A group of doctors and healthcare professionals who had recently been reinstated to their jobs as a result of the government of newly elected Prime Minister Giorgia Meloni's removal of discriminatory legislation that prevented Italians who had not received their vaccinations from working in the healthcare industry opened the clinic.
The clinic was hailed as "helpful" and "welcoming" by an Italian medical rights organisation, but a left-leaning political party from Tuscany has made an effort to get the mayor of Lucca to publicly denounce the clinic's efforts to aid patients who have been injured by the COVID vaccination.
"We feel the mayor ought to take a stand, and separate himself from what is occurring on this front in our city," the local Partito Democratico (Democratic Party) said in a statement.

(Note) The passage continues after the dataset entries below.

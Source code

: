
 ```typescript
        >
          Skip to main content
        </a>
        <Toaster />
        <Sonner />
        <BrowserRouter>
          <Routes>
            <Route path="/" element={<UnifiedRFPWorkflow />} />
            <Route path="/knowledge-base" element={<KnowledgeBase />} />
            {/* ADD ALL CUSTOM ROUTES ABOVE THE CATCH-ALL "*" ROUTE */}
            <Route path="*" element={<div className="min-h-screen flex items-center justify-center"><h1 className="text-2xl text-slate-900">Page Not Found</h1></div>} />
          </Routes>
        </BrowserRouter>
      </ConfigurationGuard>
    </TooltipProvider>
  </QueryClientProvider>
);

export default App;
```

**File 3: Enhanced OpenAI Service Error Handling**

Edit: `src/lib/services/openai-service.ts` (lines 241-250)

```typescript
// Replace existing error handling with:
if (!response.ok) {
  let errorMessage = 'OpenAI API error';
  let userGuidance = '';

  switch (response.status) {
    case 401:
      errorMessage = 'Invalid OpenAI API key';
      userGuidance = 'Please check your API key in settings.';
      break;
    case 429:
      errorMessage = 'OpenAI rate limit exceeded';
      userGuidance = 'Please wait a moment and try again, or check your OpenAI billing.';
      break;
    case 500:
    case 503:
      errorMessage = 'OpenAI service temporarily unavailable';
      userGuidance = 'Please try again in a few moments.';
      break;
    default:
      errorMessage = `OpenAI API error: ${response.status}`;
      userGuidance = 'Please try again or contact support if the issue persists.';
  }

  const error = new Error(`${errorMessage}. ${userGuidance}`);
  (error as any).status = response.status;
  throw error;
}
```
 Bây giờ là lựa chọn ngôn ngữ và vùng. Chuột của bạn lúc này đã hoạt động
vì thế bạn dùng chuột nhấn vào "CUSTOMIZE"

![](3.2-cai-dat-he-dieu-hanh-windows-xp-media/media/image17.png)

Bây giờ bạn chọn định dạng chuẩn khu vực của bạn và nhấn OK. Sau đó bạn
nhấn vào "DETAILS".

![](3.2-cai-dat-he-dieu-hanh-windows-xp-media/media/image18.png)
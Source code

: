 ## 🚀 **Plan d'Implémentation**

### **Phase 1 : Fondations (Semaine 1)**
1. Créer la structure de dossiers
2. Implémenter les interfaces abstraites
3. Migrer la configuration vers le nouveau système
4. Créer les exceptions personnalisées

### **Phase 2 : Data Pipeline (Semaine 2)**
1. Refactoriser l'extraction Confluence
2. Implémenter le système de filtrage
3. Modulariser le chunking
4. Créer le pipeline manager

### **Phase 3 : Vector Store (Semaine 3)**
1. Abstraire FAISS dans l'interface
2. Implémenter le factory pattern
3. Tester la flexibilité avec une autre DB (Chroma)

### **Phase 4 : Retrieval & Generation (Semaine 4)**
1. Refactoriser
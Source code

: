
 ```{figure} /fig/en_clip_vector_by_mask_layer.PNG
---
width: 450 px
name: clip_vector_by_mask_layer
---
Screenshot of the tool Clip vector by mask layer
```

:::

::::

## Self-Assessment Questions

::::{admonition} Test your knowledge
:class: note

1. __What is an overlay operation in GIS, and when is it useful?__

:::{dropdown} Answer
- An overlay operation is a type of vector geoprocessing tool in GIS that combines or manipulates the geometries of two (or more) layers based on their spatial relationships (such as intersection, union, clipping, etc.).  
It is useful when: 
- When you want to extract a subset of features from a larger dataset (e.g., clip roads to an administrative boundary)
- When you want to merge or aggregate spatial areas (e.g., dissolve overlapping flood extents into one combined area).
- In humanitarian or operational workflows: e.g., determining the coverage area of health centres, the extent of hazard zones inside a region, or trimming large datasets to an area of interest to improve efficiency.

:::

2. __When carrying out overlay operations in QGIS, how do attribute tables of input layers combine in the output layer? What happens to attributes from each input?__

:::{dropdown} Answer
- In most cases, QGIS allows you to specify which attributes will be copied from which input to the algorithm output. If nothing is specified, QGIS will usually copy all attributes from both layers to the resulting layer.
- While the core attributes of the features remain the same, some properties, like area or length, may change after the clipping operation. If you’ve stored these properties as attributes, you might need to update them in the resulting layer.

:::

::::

Even though the party acknowledged that the organisation that founded the clinic did so with the goal of aiding the vaccine-injured and that the organisation also wanted professionals to have rights for freedom of conscience while practising medicine, the remark was nevertheless made.
Since the election of Meloni, Italy has changed its position on COVID limitations. Meloni acknowledged that despite having the "most stringent anti-COVID policies in the whole Western world," Italy was still "among the nations with the largest number of fatalities and infections."
She swore that her administration would never "restrict basic liberties" and that it "would not reproduce that pattern in any manner."